#### What is needed
Keep every line in which "allow" occurs and drop the rest of the data.

[Recorded data]
*** Begin section ***

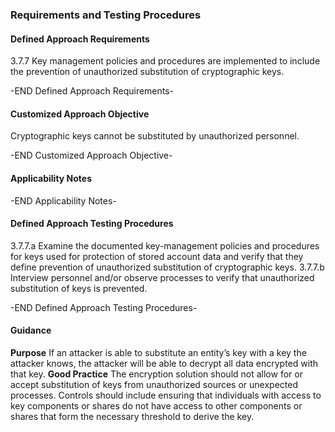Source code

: ### Requirements and Testing Procedures

#### Defined Approach Requirements
3.7.7 Key management policies and procedures are implemented to include the prevention of unauthorized substitution of cryptographic keys.

-END Defined Approach Requirements- 
#### Customized Approach Objective
Cryptographic keys cannot be substituted by unauthorized personnel.

-END Customized Approach Objective- 
#### Applicability Notes



-END Applicability Notes- 
#### Defined Approach Testing Procedures
3.7.7.a Examine the documented key-management policies and procedures for keys used for protection of stored account data and verify that they define prevention of unauthorized substitution of cryptographic keys.
3.7.7.b Interview personnel and/or observe processes to verify that unauthorized substitution of keys is prevented.

-END Defined Approach Testing Procedures- 
#### Guidance
**Purpose**
If an attacker is able to substitute an entity’s key with a key the attacker knows, the attacker will be able to decrypt all data encrypted with that key.
**Good Practice**
The encryption solution should not allow for or accept substitution of keys from unauthorized sources or unexpected processes.
Controls should include ensuring that individuals with access to key components or shares do not have access to other components or shares that form the necessary threshold to derive the key.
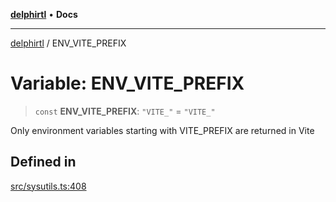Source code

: [**delphirtl**](../README.md) • **Docs**

***

[delphirtl](../globals.md) / ENV\_VITE\_PREFIX

# Variable: ENV\_VITE\_PREFIX

> `const` **ENV\_VITE\_PREFIX**: `"VITE_"` = `"VITE_"`

Only environment variables starting with VITE_PREFIX are returned in Vite

## Defined in

[src/sysutils.ts:408](https://github.com/chuacw/delphirtl/blob/f0fe3802fcf930859eb4297a0ec19446d57ff540/src/sysutils.ts#L408)
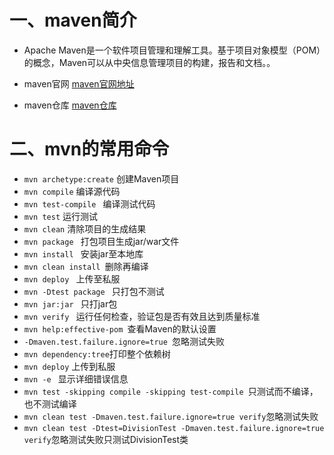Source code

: # 一、maven简介
- Apache Maven是一个软件项目管理和理解工具。基于项目对象模型（POM）的概念，Maven可以从中央信息管理项目的构建，报告和文档。。

- maven官网 [maven官网地址](https://maven.apache.org/)
- maven仓库 [maven仓库](https://mvnrepository.com/)


# 二、mvn的常用命令
- `mvn archetype:create`  创建Maven项目
- `mvn compile`  编译源代码
- `mvn test-compile `   编译测试代码
- `mvn test`  运行测试
- `mvn clean` 清除项目的生成结果
- `mvn package ` 打包项目生成jar/war文件
- `mvn install ` 安装jar至本地库
- `mvn clean install `删除再编译
- `mvn deploy ` 上传至私服
- `mvn -Dtest package ` 只打包不测试
- `mvn jar:jar ` 只打jar包
- `mvn verify ` 运行任何检查，验证包是否有效且达到质量标准
- `mvn help:effective-pom `查看Maven的默认设置
- `-Dmaven.test.failure.ignore=true `忽略测试失败
- `mvn dependency:tree`打印整个依赖树
- `mvn deploy` 上传到私服
- `mvn -e ` 显示详细错误信息
- `mvn test -skipping compile -skipping test-compile `只测试而不编译，也不测试编译
- `mvn clean test -Dmaven.test.failure.ignore=true verify`忽略测试失败
- `mvn clean test -Dtest=DivisionTest -Dmaven.test.failure.ignore=true verify`忽略测试失败只测试DivisionTest类
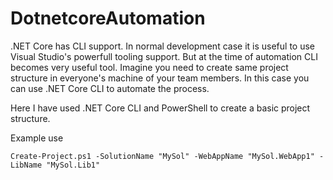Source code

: # DotnetcoreAutomation

.NET Core has CLI support. In normal development case it is useful to use Visual Studio's powerfull tooling support. But at the time of automation CLI becomes very useful tool. Imagine you need to create same project structure in everyone's machine of your team members. In this case you can use .NET Core CLI to automate the process.

Here I have used .NET Core CLI and PowerShell to create a basic project structure.

Example use

    Create-Project.ps1 -SolutionName "MySol" -WebAppName "MySol.WebApp1" -LibName "MySol.Lib1"
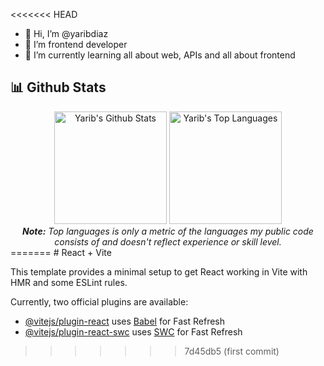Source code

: <<<<<<< HEAD
- 👋 Hi, I’m @yaribdiaz
- 👀 I’m frontend developer
- 🌱 I’m currently learning all about web, APIs and all about frontend


<h2>📊 Github Stats</h2>

<div>
  <div align="center">
    <img alt="Yarib's Github Stats" src="https://github-readme-stats.vercel.app/api?username=yaribdiaz&show_icons=true&include_all_commits=true&count_private=true&theme=tokyonight&hide_border=true&bg_color=0D1117&title_color=3859BD&icon_color=3859BD" height="180"/>
    <img alt="Yarib's Top Languages" src="https://github-readme-stats.vercel.app/api/top-langs/?username=yaribdiaz&langs_count=10&layout=compact&theme=tokyonight&hide_border=true&bg_color=0D1117&title_color=3859BD&icon_color=3859BD" height="180"/>
    <br/>
    <i><b>Note:</b> Top languages is only a metric of the languages my public code consists of and doesn't reflect experience or skill level.</i>
  </div>
  <!--
  <div>
  <img align="center" width="500px" src="https://github-readme-stats.vercel.app/api/wakatime?username=Antonio152&layout=compact&langs_count=10&hide_title=true&hide_border=true&text_color=fff&bg_color=333399,333399,333399,833ab4,c13584,c13584" alt="Marco's Wakatime"/>
  <div>  -->
</div>
<!---
yaribdiaz/yaribdiaz is a ✨ special ✨ repository because its `README.md` (this file) appears on your GitHub profile.
You can click the Preview link to take a look at your changes.
--->
=======
# React + Vite

This template provides a minimal setup to get React working in Vite with HMR and some ESLint rules.

Currently, two official plugins are available:

- [@vitejs/plugin-react](https://github.com/vitejs/vite-plugin-react/blob/main/packages/plugin-react/README.md) uses [Babel](https://babeljs.io/) for Fast Refresh
- [@vitejs/plugin-react-swc](https://github.com/vitejs/vite-plugin-react-swc) uses [SWC](https://swc.rs/) for Fast Refresh
>>>>>>> 7d45db5 (first commit)
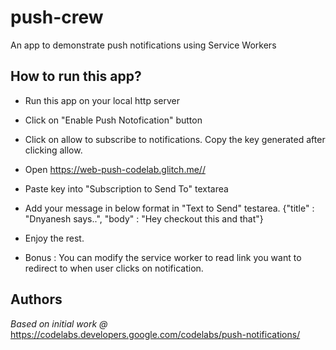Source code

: # push-crew
An app to demonstrate push notifications using Service Workers

## How to run this app?
* Run this app on your local http server

* Click on  "Enable Push Notofication" button

* Click on allow to subscribe to notifications. Copy the key generated after clicking allow.

* Open https://web-push-codelab.glitch.me//

* Paste key into "Subscription to Send To" textarea

* Add your message in below format in "Text to Send" testarea.
  {"title" : "Dnyanesh says..", "body" : "Hey checkout this and that"}
  
* Enjoy the rest.

* Bonus : You can modify the service worker to read link you want to redirect to when user clicks on notification.


## Authors

*Based on initial work @* https://codelabs.developers.google.com/codelabs/push-notifications/


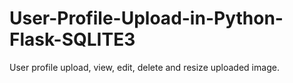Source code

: # User-Profile-Upload-in-Python-Flask-SQLITE3
User profile upload, view, edit, delete and resize uploaded image.

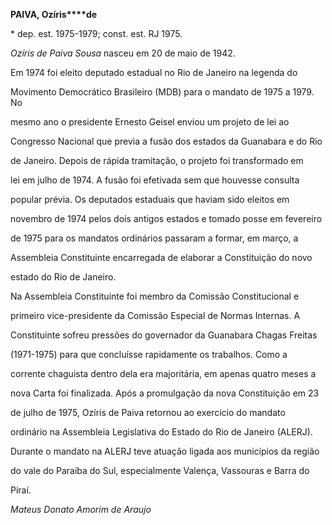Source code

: **PAIVA, Ozíris****de**



\* dep. est. 1975-1979; const. est. RJ 1975.



*Ozíris de Paiva Sousa* nasceu em 20 de maio de 1942.



Em 1974 foi eleito deputado estadual no Rio de Janeiro na legenda do

Movimento Democrático Brasileiro (MDB) para o mandato de 1975 a 1979. No

mesmo ano o presidente Ernesto Geisel enviou um projeto de lei ao

Congresso Nacional que previa a fusão dos estados da Guanabara e do Rio

de Janeiro. Depois de rápida tramitação, o projeto foi transformado em

lei em julho de 1974. A fusão foi efetivada sem que houvesse consulta

popular prévia. Os deputados estaduais que haviam sido eleitos em

novembro de 1974 pelos dois antigos estados e tomado posse em fevereiro

de 1975 para os mandatos ordinários passaram a formar, em março, a

Assembleia Constituinte encarregada de elaborar a Constituição do novo

estado do Rio de Janeiro.



Na Assembleia Constituinte foi membro da Comissão Constitucional e

primeiro vice-presidente da Comissão Especial de Normas Internas. A

Constituinte sofreu pressões do governador da Guanabara Chagas Freitas

(1971-1975) para que concluísse rapidamente os trabalhos. Como a

corrente chaguista dentro dela era majoritária, em apenas quatro meses a

nova Carta foi finalizada. Após a promulgação da nova Constituição em 23

de julho de 1975, Ozíris de Paiva retornou ao exercício do mandato

ordinário na Assembleia Legislativa do Estado do Rio de Janeiro (ALERJ).



Durante o mandato na ALERJ teve atuação ligada aos municípios da região

do vale do Paraíba do Sul, especialmente Valença, Vassouras e Barra do

Piraí.



*Mateus Donato Amorim de Araujo*



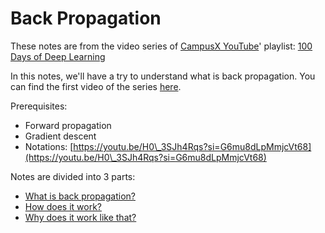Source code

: # Back Propagation

These notes are from the video series of [CampusX YouTube](https://www.youtube.com/@campusx-official)' playlist: [100 Days of Deep Learning](https://youtube.com/playlist?list=PLKnIA16\_RmvYuZauWaPlRTC54KxSNLtNn\&si=ytwvd2InN9ECzXVX)

In this notes, we'll have a try to understand what is back propagation. You can find the first video of the series [here](https://youtu.be/6M1wWQmcUjQ?si=oOpHrJXlibxDZyYU).

Prerequisites:

* Forward propagation
* Gradient descent
* Notations: [https://youtu.be/H0\_3SJh4Rqs?si=G6mu8dLpMmjcVt68](https://youtu.be/H0\_3SJh4Rqs?si=G6mu8dLpMmjcVt68)

Notes are divided into 3 parts:

* [What is back propagation?](what-is-back-propagation.md)
* [How does it work?](how-does-it-work.md)
* [Why does it work like that?](why-does-it-work-like-that.md)
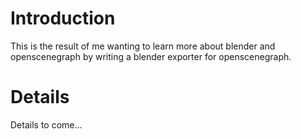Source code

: # Introduction #

This is the result of me wanting to learn more about blender and openscenegraph by writing a blender exporter for openscenegraph.

# Details #

Details to come...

*** End section ***

#### Exercise answer
The encryption solution should not allow for or accept substitution of keys from unauthorized sources or unexpected processes.
* Click on allow to subscribe to notifications. Copy the key generated after clicking allow.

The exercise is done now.